Controversially defeated in the US presidential election in 2000, Mr Gore was involved in the Earth Summit of 1992 and in negotiating the Kyoto Protocol on greenhouse gas emissions in 1997.
But the United States withdrew from Kyoto in 2001 and since then Mr Gore has campaigned in America for action against global warming.
The film, released with Mr Gore's book of the same title, was promoted as 'the most terrifying movie of the summer'. It aims to reveal the 'truth' about global warming.
In one episode, it highlights the potential devastating impact of the meltdown of the 2,000-metre-thick Greenland ice sheet. The rising sea level could drown Beijing and Shanghai, resulting in at least 50 million 'ecological refugees'.
Mr Gore argues in the film that global warming is not just a scientific or political issue but a moral one that everyone has a responsibility to do something about.
The documentary, directed by Davis Guggenheim, has been well received by US audiences.
Friends of the Earth environmental affairs manager Hahn Chu Hon-keung said it should not be compared to the environmental apocalypse movie The Day After Tomorrow, which he said was 'too commercial and emotionally charged'.
Mr Gore's movie 'can touch people's hearts with facts', said Mr Chu, who watched a preview recently.
He said that his group had written to Mr Gore, asking him for advice on dealing with the city's air pollution.

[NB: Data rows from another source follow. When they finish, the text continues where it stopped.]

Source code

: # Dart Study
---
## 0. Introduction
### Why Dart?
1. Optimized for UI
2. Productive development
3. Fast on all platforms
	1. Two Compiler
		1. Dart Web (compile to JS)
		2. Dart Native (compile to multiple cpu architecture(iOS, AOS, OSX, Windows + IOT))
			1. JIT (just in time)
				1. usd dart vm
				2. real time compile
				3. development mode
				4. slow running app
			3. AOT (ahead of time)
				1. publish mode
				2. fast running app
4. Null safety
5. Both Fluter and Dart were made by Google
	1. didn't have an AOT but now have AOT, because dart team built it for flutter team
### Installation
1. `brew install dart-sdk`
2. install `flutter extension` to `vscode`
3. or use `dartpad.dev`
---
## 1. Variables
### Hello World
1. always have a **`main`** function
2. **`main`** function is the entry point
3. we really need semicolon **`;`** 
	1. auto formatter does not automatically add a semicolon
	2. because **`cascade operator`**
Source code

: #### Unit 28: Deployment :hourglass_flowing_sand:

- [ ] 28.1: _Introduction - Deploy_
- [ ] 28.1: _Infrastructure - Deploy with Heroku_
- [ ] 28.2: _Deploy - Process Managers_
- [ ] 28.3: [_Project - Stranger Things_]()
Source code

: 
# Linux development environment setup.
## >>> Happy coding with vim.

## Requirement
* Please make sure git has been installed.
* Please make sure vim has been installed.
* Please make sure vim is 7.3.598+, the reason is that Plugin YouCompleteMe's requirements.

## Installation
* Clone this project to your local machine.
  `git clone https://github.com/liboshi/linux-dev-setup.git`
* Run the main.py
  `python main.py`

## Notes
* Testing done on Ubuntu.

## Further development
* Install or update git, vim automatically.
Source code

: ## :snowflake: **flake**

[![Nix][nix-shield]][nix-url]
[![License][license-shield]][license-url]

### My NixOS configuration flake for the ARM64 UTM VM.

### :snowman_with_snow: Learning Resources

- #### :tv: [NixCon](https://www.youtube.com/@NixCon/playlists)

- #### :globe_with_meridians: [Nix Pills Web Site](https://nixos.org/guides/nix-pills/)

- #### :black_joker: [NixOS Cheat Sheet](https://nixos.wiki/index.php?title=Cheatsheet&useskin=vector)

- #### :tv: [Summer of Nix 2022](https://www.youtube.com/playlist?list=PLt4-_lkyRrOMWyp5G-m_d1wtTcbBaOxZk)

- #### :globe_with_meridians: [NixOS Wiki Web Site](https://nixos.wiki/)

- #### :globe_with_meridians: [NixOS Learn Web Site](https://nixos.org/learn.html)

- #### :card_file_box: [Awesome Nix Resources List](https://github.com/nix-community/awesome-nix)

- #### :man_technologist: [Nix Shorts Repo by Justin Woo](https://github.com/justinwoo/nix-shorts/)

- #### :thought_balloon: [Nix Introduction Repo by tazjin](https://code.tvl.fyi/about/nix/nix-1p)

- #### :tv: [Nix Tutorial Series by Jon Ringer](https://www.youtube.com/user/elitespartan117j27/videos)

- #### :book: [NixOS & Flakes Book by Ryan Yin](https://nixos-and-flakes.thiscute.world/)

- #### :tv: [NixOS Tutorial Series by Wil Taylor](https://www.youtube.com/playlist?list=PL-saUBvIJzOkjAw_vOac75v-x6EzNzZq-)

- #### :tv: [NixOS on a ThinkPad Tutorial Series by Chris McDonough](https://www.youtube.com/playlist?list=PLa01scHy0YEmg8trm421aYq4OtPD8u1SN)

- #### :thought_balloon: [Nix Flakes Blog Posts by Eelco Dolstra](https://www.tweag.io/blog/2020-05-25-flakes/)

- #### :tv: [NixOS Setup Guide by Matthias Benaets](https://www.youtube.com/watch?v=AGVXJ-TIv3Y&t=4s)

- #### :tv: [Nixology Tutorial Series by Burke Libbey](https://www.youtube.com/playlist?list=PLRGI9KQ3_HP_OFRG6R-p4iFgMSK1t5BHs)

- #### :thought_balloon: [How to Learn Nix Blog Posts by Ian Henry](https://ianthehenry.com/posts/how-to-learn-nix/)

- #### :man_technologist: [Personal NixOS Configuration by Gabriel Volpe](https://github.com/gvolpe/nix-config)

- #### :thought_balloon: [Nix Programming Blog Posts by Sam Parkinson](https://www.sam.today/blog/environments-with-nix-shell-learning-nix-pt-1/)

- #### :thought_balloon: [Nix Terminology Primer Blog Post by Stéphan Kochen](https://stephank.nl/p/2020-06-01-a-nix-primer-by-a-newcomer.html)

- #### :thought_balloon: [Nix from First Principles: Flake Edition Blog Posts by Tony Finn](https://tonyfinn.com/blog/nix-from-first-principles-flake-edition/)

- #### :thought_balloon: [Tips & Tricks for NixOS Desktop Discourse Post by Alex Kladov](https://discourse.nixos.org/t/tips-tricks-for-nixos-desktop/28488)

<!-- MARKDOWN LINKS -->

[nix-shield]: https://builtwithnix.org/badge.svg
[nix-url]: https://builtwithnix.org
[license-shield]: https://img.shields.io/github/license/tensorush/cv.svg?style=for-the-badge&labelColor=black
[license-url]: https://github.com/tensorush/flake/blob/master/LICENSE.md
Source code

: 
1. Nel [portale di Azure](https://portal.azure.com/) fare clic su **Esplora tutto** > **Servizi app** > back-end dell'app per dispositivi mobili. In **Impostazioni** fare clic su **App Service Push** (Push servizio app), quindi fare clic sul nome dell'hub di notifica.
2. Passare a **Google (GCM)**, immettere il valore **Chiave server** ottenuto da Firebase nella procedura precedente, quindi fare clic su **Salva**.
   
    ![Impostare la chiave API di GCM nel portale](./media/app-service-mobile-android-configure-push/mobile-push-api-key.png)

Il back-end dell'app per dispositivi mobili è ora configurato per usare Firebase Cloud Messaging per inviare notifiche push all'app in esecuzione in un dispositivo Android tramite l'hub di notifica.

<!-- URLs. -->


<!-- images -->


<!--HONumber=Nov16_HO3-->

'We told him that Hong Kong people, like the Americans, are wasting energy. Our greenhouse emissions per capita are about twice the global average. We hope he can share with us his insights on addressing atmospheric pollution before the chief executive releases his policy address.'
Mr Chu said the group also wanted to invite Mr Gore to visit some of Hong Kong's air pollution black spots.
A spokeswoman for Media Advertising, which is in charge of the film's promotion, confirmed that Mr Gore had agreed to come but said details needed to be confirmed.